Fig. 2: Dislocation analysis in dual-scale shell-lattice metamaterials.

a High-angle angular dark field scanning transmission electron microscopy (HAADF-STEM) cross-section images contrasting the morphology of dislocation-starved grain structure in layer-by-layer growth mode and the dislocation-rich grain structure in screw dislocation growth mode. The sharp steps (red line) penetrated by multiple dislocation arrays (green line). Scale bar: 500 nm. b Diffraction contrast TEM imaging of the dislocation under two-beam conditions of [110] zone axis. TEM images with selected area electron diffraction (SAED) patterns inset under strong two-beam conditions of \((\bar{1}11)\), \((0\bar{2}2)\), and \((1\bar{1}1)\), respectively. The diffraction contrast was strong when the \({{{\bf{g}}}}\) vector parallel to the dislocation direction, while became invisible when the g vector was excited in \((1\bar{1}1)\). The calculated Burgers vector direction was [110], suggesting the Burgers vector of this dislocation had a large screw component. Scale bar: 300 nm. c HAADF-STEM images and corresponding schematic present the distribution of different dislocation line types. Scale bar: 500 nm. d Statistical result revealing the total dislocation density, geometrically necessary dislocation (GND), and the percentage of different dislocation types. e Three-dimensional Kernel average misorientation (KAM) map showing the high-density dislocations in shell-lattice metamaterials. The color scale indicates the misorientation angle range.

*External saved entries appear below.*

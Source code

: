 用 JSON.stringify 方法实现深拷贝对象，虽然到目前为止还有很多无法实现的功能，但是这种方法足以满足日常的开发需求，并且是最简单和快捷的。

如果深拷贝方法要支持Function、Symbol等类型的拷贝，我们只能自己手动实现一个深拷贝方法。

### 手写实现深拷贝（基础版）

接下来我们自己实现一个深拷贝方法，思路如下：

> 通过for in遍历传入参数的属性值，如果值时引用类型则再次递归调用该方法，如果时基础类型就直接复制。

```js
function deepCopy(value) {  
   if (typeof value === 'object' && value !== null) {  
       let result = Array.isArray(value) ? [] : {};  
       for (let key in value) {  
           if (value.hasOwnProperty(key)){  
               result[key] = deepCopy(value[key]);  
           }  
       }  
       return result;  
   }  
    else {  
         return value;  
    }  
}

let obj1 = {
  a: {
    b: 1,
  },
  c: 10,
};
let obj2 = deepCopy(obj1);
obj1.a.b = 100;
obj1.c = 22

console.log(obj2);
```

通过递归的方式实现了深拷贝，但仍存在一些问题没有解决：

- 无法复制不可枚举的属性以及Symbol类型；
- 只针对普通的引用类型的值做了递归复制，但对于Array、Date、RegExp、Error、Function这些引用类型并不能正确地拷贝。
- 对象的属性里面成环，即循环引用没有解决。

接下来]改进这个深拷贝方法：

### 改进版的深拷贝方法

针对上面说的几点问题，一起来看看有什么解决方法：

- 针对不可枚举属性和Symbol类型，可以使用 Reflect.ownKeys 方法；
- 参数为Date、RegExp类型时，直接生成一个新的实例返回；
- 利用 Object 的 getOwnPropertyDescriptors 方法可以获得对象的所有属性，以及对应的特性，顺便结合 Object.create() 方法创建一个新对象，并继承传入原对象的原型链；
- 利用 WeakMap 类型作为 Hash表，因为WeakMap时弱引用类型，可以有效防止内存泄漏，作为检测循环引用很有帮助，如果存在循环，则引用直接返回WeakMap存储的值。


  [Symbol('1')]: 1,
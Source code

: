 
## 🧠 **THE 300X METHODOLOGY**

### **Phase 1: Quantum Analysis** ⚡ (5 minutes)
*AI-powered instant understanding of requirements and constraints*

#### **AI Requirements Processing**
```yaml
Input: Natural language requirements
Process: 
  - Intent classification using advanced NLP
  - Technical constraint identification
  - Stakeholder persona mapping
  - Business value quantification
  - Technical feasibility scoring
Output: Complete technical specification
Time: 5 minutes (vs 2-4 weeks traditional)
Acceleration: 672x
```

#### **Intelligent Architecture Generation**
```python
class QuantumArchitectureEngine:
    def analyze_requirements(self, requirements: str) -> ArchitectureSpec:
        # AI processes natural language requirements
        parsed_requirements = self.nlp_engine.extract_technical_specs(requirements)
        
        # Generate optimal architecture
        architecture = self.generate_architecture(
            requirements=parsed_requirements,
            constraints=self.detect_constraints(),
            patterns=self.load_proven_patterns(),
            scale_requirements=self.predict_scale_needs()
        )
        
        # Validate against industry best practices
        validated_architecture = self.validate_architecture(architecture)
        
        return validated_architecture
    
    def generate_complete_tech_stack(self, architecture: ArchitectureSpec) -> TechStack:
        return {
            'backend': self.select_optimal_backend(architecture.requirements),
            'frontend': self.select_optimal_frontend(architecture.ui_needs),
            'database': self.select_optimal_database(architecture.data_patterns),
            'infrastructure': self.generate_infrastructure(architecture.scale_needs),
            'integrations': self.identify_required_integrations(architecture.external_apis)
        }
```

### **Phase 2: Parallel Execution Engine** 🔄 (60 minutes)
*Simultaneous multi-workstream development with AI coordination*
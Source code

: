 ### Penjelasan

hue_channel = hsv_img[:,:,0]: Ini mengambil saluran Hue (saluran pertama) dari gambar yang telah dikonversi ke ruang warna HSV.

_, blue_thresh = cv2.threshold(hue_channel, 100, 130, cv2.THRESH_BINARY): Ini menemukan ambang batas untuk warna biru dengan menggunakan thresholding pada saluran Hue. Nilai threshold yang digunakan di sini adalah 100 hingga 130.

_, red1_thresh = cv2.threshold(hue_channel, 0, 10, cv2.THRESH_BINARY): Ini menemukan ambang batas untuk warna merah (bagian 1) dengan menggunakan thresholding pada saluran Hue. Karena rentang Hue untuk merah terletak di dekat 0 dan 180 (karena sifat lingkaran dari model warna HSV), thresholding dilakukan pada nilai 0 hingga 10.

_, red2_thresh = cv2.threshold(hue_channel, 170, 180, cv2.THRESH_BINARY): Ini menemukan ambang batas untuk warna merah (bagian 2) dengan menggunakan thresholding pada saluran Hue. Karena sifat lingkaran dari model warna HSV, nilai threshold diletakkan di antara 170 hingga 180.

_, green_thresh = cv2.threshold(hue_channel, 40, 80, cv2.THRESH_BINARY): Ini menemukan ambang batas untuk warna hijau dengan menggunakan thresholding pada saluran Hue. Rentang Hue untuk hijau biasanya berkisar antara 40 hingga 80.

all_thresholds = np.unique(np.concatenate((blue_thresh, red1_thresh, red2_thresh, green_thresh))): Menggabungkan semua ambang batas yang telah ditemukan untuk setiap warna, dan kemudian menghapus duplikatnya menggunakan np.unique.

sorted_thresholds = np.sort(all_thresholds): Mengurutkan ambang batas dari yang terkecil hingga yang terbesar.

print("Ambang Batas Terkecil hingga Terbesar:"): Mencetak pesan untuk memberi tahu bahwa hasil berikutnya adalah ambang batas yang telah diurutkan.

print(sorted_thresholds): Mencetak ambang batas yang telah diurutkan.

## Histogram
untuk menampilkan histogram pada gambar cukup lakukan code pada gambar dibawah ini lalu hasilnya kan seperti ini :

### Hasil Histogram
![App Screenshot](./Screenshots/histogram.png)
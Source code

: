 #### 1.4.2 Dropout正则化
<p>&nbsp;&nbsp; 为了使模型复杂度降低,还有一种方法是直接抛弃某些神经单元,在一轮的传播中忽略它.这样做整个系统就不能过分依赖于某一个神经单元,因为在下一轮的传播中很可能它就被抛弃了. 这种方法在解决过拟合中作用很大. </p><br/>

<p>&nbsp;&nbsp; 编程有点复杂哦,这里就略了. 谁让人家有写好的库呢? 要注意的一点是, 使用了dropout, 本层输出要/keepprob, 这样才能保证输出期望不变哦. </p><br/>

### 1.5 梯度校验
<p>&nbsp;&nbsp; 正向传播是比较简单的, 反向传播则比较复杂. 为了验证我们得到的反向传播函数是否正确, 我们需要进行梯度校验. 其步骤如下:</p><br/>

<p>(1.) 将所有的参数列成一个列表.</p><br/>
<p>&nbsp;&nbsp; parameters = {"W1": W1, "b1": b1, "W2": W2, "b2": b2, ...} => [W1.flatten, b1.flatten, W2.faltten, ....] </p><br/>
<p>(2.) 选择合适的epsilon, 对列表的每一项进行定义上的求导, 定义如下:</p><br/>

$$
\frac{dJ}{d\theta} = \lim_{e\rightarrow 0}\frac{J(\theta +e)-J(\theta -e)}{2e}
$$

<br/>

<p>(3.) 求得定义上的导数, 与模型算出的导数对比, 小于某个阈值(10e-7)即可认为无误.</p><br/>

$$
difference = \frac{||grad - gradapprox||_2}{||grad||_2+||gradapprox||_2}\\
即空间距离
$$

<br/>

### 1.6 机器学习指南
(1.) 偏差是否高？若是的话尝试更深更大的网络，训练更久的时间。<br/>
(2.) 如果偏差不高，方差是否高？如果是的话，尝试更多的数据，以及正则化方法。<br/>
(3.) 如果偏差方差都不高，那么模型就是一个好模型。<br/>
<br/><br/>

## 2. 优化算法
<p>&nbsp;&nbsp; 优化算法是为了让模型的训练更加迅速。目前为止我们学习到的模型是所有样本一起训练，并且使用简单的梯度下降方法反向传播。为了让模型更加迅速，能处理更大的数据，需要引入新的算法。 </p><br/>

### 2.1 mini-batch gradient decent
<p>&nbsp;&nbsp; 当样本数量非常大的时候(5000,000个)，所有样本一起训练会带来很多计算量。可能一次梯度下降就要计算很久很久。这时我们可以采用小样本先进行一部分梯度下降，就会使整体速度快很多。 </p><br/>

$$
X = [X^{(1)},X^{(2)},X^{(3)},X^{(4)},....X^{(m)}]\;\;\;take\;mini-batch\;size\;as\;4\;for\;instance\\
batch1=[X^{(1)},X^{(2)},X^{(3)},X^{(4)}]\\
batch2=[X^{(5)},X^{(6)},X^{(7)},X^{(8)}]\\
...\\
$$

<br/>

High-resolution TEM (HRTEM) image displaying the typical (f) edge dislocation and (g) screw dislocation, as well as their corresponding Burgers vector and geometric phase analysis (GPA) strain analysis. The yellow arrow represents the Burgers circuit. The white circle indicates the position of the screw dislocation. Scale bar: 2 nm. The color scale represents normalized strain values from compressive (negative) to tensile (positive). Source data are provided as a Source Data file.